Did you set out to make the UK’s smelliest cheese?
I didn’t set out to make the UK’s smelliest cheese. I wanted just to produce a monastic type of cheese which was introduced to this country by monks and nuns in the 13th Century. Over time our cheese makers had forgotten about this type of soft cheese until quite recently.

What makes it so smelly and why is to so much more so than other cheeses?
In common with other soft washed rind cheeses we start off with a culture of Brevibacterium linens and subsequently wash it in perry. However, what makes it smellier than other cheeses of this type? I’m not telling!

At what age is it perfectly enjoyed and at what sort of temperature?
It doesn’t work to a rule book. It’s ready when it’s ready. Usually about a month old. It is quite a stable cheese but you really want to get on and eat it as its smell is so pervasive. It’s a mildish cheese but if you want more flavour, then eat the rind which is much more intense. Room temperature.

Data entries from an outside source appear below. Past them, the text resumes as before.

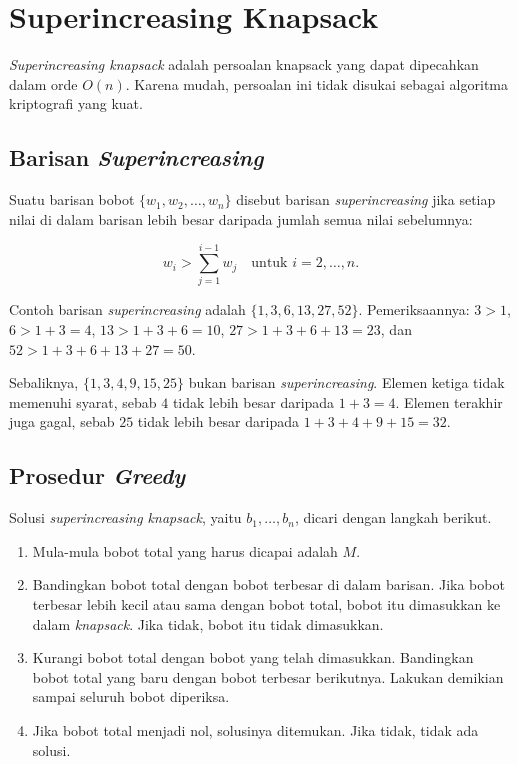 \section{Superincreasing Knapsack}
\label{sec:superincreasing}

\textit{Superincreasing knapsack} adalah persoalan knapsack yang dapat
dipecahkan dalam orde $O(n)$. Karena mudah, persoalan ini tidak disukai sebagai
algoritma kriptografi yang kuat.

\subsection{Barisan \textit{Superincreasing}}

Suatu barisan bobot $\{w_1, w_2, \dots, w_n\}$ disebut barisan
\textit{superincreasing} jika setiap nilai di dalam barisan lebih besar daripada
jumlah semua nilai sebelumnya:

\begin{equation}
w_i > \sum_{j=1}^{i-1} w_j \quad \text{untuk } i = 2, \dots, n .
\label{eq:superincreasing}
\end{equation}

Contoh barisan \textit{superincreasing} adalah $\{1, 3, 6, 13, 27, 52\}$.
Pemeriksaannya: $3 > 1$, $6 > 1 + 3 = 4$, $13 > 1 + 3 + 6 = 10$,
$27 > 1 + 3 + 6 + 13 = 23$, dan $52 > 1 + 3 + 6 + 13 + 27 = 50$.

Sebaliknya, $\{1, 3, 4, 9, 15, 25\}$ bukan barisan \textit{superincreasing}.
Elemen ketiga tidak memenuhi syarat, sebab $4$ tidak lebih besar daripada
$1 + 3 = 4$. Elemen terakhir juga gagal, sebab $25$ tidak lebih besar daripada
$1 + 3 + 4 + 9 + 15 = 32$.

\subsection{Prosedur \textit{Greedy}}

Solusi \textit{superincreasing knapsack}, yaitu $b_1, \dots, b_n$, dicari dengan
langkah berikut.

\begin{enumerate}
    \item Mula-mula bobot total yang harus dicapai adalah $M$.
    \item Bandingkan bobot total dengan bobot terbesar di dalam barisan. Jika
          bobot terbesar lebih kecil atau sama dengan bobot total, bobot itu
          dimasukkan ke dalam \textit{knapsack}. Jika tidak, bobot itu tidak
          dimasukkan.
    \item Kurangi bobot total dengan bobot yang telah dimasukkan. Bandingkan
          bobot total yang baru dengan bobot terbesar berikutnya. Lakukan
          demikian sampai seluruh bobot diperiksa.
    \item Jika bobot total menjadi nol, solusinya ditemukan. Jika tidak, tidak
          ada solusi.
\end{enumerate}

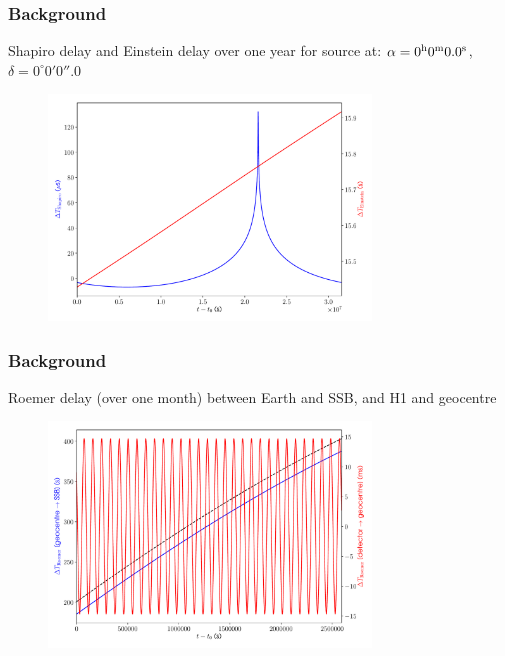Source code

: \begin{frame}

\frametitle{Background}
\label{background}

Shapiro delay and Einstein delay over one year for source at: $\alpha=0^{\rm h}0^{\rm m}0.0^{\rm s}$, $\delta = 0^{\circ}0'0''.0$

\begin{figure}[htbp]
\centering
\includegraphics[keepaspectratio,width=\textwidth,height=170pt]{images/shap_ein_delay.pdf}
\label{shap_ein}
\end{figure}

\end{frame}

\begin{frame}

\frametitle{Background}
\label{background}

Roemer delay (over one month) between Earth and SSB, and H1 and geocentre

\begin{figure}[htbp]
\centering
\includegraphics[keepaspectratio,width=\textwidth,height=170pt]{images/roemer_delay.pdf}
\label{roemer}
\end{figure}

\end{frame}

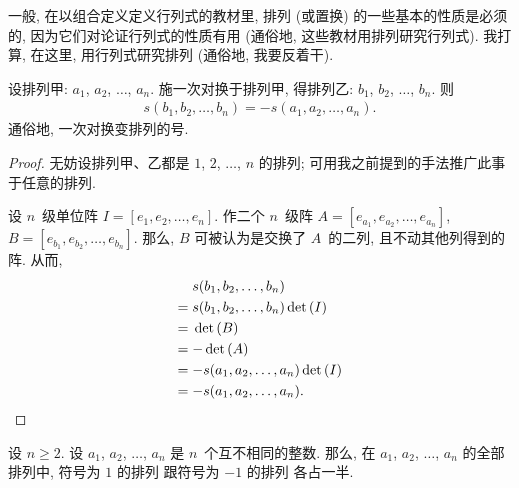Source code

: \documentclass[%
    UTF8,%
    fontset=none,%
    punct=kaiming,%
    zihao=-4,%
    a4paper,%
    oneside,%
]{ctexbook}
\renewcommand*{\geq}{\geqslant}
\begin{document}
一般, 在以组合定义定义行列式的教材里,
排列 (或置换) 的一些基本的性质是必须的,
因为它们对论证行列式的性质有用
(通俗地, 这些教材用排列研究行列式).
我打算, 在这里, 用行列式研究排列
(通俗地, 我要反着干).

\begin{theorem}
    设排列甲: \(a_1\), \(a_2\), \(\dots\), \(a_n\).
    施一次对换于排列甲,
    得排列乙: \(b_1\), \(b_2\), \(\dots\), \(b_n\).
    则
    \begin{align*}
        s(b_1, b_2, \dots, b_n) = -s(a_1, a_2, \dots, a_n).
    \end{align*}
    通俗地, 一次对换变排列的号.
\end{theorem}

\begin{proof}
    无妨设排列甲、乙都是
    \(1\), \(2\), \(\dots\), \(n\) 的排列;
    可用我之前提到的手法推广此事于任意的排列.

    设 \(n\)~级单位阵
    \(I = [e_1, e_2, \dots, e_n]\).
    作二个 \(n\)~级阵
    \(A = [e_{a_1}, e_{a_2}, \dots, e_{a_n}]\),
    \(B = [e_{b_1}, e_{b_2}, \dots, e_{b_n}]\).
    那么, \(B\) 可被认为是交换了 \(A\)~的二列,
    且不动其他列得到的阵.
    从而,
    \begin{align*}
             & s(b_1, b_2, \dots, b_n)
        \\
        = {} & s(b_1, b_2, \dots, b_n) \det {(I)}
        \\
        = {} & \det {(B)}
        \\
        = {} & {-\det {(A)}}
        \\
        = {} & {-s(a_1, a_2, \dots, a_n)} \det {(I)}
        \\
        = {} & {-s(a_1, a_2, \dots, a_n)}.
        \qedhere
    \end{align*}
\end{proof}

\begin{theorem}
    设 \(n \geq 2\).
    设 \(a_1\), \(a_2\), \(\dots\), \(a_n\) 是
    \(n\)~个互不相同的整数.
    那么, 在
    \(a_1\), \(a_2\), \(\dots\), \(a_n\) 的全部排列中,
    符号为 \(1\) 的排列%
    跟符号为 \(-1\) 的排列%
    各占一半.
\end{theorem}
\end{document}
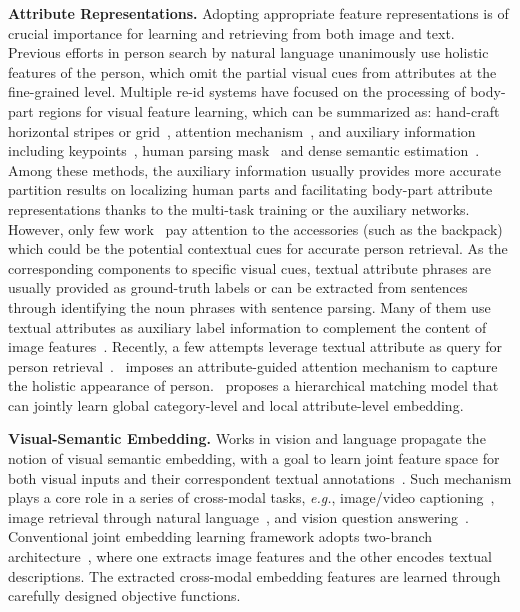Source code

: \documentclass[runningheads]{llncs}
\begin{document}
\noindent\textbf{Attribute Representations.} Adopting appropriate feature representations is of crucial importance for learning and retrieving from both image and text. Previous efforts in person search by natural language unanimously use holistic features of the person, which omit the partial visual cues from attributes at the fine-grained level.
Multiple re-id systems have focused on the processing of body-part regions for visual feature learning, which can be summarized as: hand-craft horizontal stripes or grid~\cite{li2014deepreid,sun2018beyond,wang2018learning}, attention mechanism~\cite{si2018dual,wang2018mancs}, and auxiliary information including keypoints~\cite{xu2018attention,suh2018part}, human parsing mask~\cite{kalayeh2018human,liang2018look} and dense semantic estimation~\cite{zhang2019densely}. Among these methods, the auxiliary information usually provides more accurate partition results on localizing human parts and facilitating body-part attribute representations thanks to the multi-task training or the auxiliary networks. However, only few work~\cite{Guo_2019_ICCV} pay attention to the accessories (such as the backpack) which could be the potential contextual cues for accurate person retrieval.
As the corresponding components to specific visual cues, textual attribute phrases are usually provided as ground-truth labels or can be extracted from sentences through identifying the noun phrases with sentence parsing. Many of them use textual attributes as auxiliary label information to complement the content of image features~\cite{layne2014attributes,su2018multi,lin2019improving}. Recently, a few attempts leverage textual attribute as query for person retrieval~\cite{Dong_2019_ICCV,ijcai2018-153}.~\cite{ijcai2018-153} imposes an
attribute-guided attention mechanism to capture the holistic appearance of person.~\cite{Dong_2019_ICCV} proposes a hierarchical matching model that can jointly learn global category-level and local attribute-level embedding.

\noindent\textbf{Visual-Semantic Embedding.} Works in vision and language propagate the notion of visual semantic embedding, with a goal to learn joint feature space for both visual inputs and their correspondent textual annotations~\cite{frome2013devise,you2018end}. Such mechanism plays a core role in a series of cross-modal tasks, \textit{e.g.}, image/video captioning~\cite{karpathy2015deep,xu2015show,fang2020video2commonsense}, image retrieval through natural language~\cite{zhang2018deep,Wu_2019_CVPR,Fang_2019_CVPR}, and vision question answering~\cite{antol2015vqa}.
Conventional joint embedding learning framework adopts two-branch architecture~\cite{zhang2018deep,frome2013devise,you2018end,Fang_2019_CVPR,fang2018weakly}, where one  extracts image features and the other  encodes textual descriptions. The extracted cross-modal embedding features are learned through carefully designed objective functions.
\end{document}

What would you drink to accompany it?
Some accompany it with a mug of hot water, or black tea. I prefer it with a tomato fresh from the garden. Classically, you could try a glass of Poireau from our distillery. At 20% abv this drink won’t knock you over, it’s a bit like sherry and the slight sweetness seems to fit well with the mild flavour of the cheese.

Do you prefer it with biscuits or bread and why?
I never eat cheese with bread or biscuits, for me it detracts from the flavour.